We have a reliable end-of-year choreography. The Rose of Tralee knees-up warns winter cannot be far away; September brings All-Ireland finals and their fevered speculations. Those Croke Park weekends are followed by Listowel Races and the ploughing, the great harvest-time jamboree. Later, the Budget heralds the turning of our year.
Speculation about corner forwards and barley prices is replaced by crystal-ball gazing about how pensioners might fare, tax breaks for housing or, increasingly, carbon taxes. Opposition parties goad governments, suggesting the impossible as an option. Governments try to balance prudence with seducing a fickle electorate, especially if, as is the case today, an election looms. This year budget imaginings are almost low-key. The predictable voices, caught in the Brexit headlights, accept that this year things are different. Indeed, they may be very different and not just because of Borisorama.
Last Tuesday a EU court in Luxembourg began to consider arguments in a case that may have, if not quite as seismic as Brexit, then an economic impact of similar scale. The European Commission ruling from 2016, that Ireland gave tax benefits worth €13bn to Apple, has come to adjudication. According to the EC, Ireland gave inappropriate tax benefits to the tech giant. Tax rulings secured by two Apple entities in this country reduced Apple’s tax bill for more than two decades — to 0.005% in 2014, according to the EC. Apple, unsurprisingly, disputes this. Three years ago the Commission ordered Apple to pay €13bn in taxes it said were owed to Ireland. If the complexities of this case are labyrinthine then the context is not. In a country underpinned by international companies’ taxes, anything that might make this base less attractive is significant.

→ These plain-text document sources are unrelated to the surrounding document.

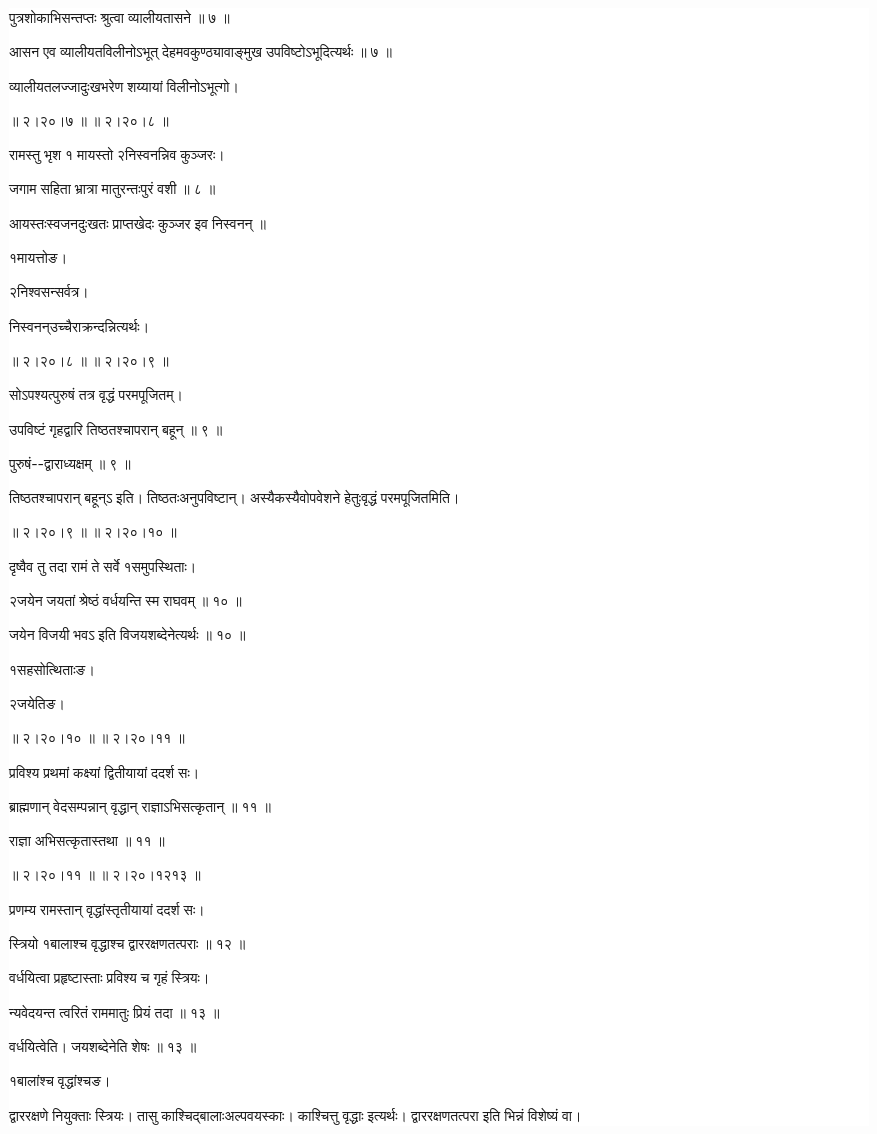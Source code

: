 पुत्रशोकाभिसन्तप्तः श्रुत्वा व्यालीयतासने  ॥  ७  ॥   

आसन एव व्यालीयतविलीनोऽभूत् देहमवकुण्ठ्यावाङ्मुख उपविष्टोऽभूदित्यर्थः  ॥  ७  ॥   

व्यालीयतलज्जादुःखभरेण शय्यायां विलीनोऽभूत्गो।  

 ॥ २।२०।७ ॥  ॥ २।२०।८ ॥   

रामस्तु भृश १ मायस्तो २निस्वनन्निव कुञ्जरः।  

जगाम सहिता भ्रात्रा मातुरन्तःपुरं वशी  ॥  ८  ॥   

आयस्तःस्वजनदुःखतः प्राप्तखेदः कुञ्जर इव निस्वनन् ॥   

१मायत्तोङ।  

२निश्वसन्सर्वत्र।  

निस्वनन्उच्चैराक्रन्दन्नित्यर्थः।  

 ॥ २।२०।८ ॥  ॥ २।२०।९ ॥   

सोऽपश्यत्पुरुषं तत्र वृद्धं परमपूजितम्।  

उपविष्टं गृहद्वारि तिष्ठतश्चापरान् बहून्  ॥  ९  ॥   

पुरुषं--द्वाराध्यक्षम्  ॥  ९  ॥   

तिष्ठतश्चापरान् बहून्ऽ इति। तिष्ठतःअनुपविष्टान्। अस्यैकस्यैवोपवेशने हेतुःवृद्धं परमपूजितमिति।  

 ॥ २।२०।९ ॥  ॥ २।२०।१० ॥   

दृष्वैव तु तदा रामं ते सर्वे १समुपस्थिताः।  

२जयेन जयतां श्रेष्ठं वर्धयन्ति स्म राघवम्  ॥  १०  ॥   

जयेन विजयी भवऽ इति विजयशब्देनेत्यर्थः  ॥  १०  ॥   

१सहसोत्थिताःङ।  

२जयेतिङ।  

 ॥ २।२०।१० ॥  ॥ २।२०।११ ॥   

प्रविश्य प्रथमां कक्ष्यां द्वितीयायां ददर्श सः।  

ब्राह्मणान् वेदसम्पन्नान् वृद्धान् राज्ञाऽभिसत्कृतान्  ॥  ११  ॥   

राज्ञा अभिसत्कृतास्तथा  ॥  ११  ॥   

 ॥ २।२०।११ ॥  ॥ २।२०।१२१३ ॥   

प्रणम्य रामस्तान् वृद्धांस्तृतीयायां ददर्श सः।  

स्त्रियो १बालाश्च वृद्धाश्च द्वाररक्षणतत्पराः  ॥  १२  ॥   

वर्धयित्वा प्रहृष्टास्ताः प्रविश्य च गृहं स्त्रियः।  

न्यवेदयन्त त्वरितं राममातुः प्रियं तदा  ॥  १३  ॥   

वर्धयित्वेति। जयशब्देनेति शेषः  ॥  १३  ॥   

१बालांश्च वृद्धांश्चङ।  

द्वाररक्षणे नियुक्ताः स्त्रियः। तासु काश्चिद्बालाःअल्पवयस्काः। काश्चित्तु वृद्धाः इत्यर्थः। द्वाररक्षणतत्परा इति भिन्नं विशेष्यं वा।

If that is the simplest analysis then it is also dangerously blinkered. It perpetuates the myth, one of Borisorama scale, that this is not a tax haven. That hands-washing endures despite myriad Central Bank warnings that many of the “shadow banks” based here are not banks but engage in “bank-like activities”. The multinational assets they hold dwarf the size of our real economy. Two years ago, the CSO found there was €2.8tn, or €2,858bn, resting in these accounts. This month the IMF concluded that nearly two-thirds of Ireland’s foreign direct investment, about €450bn is ‘phantom’. It is transient money moving from one address to another to legally dodge the taxman.
It is a theme, outside Brexitannia at least, that EU solidarity will protect EU interests above all else. It is bizarre to imagine the same principle will not apply when our tax laws are reviewed. It also seems daft that at a time we are utterly reliant on EU support that we, no matter how we recoil at the accusation, can be called bad neighbours working hand-in-glove with the kind of capitalism that enfeebles democracies by not paying fair taxes. We should withdraw from the appeal and start planning how we might sustain this society should the EU, eventually, insist we become better, more reliable European citizens. They will because, no matter how we wriggle, they have right and morality on their side.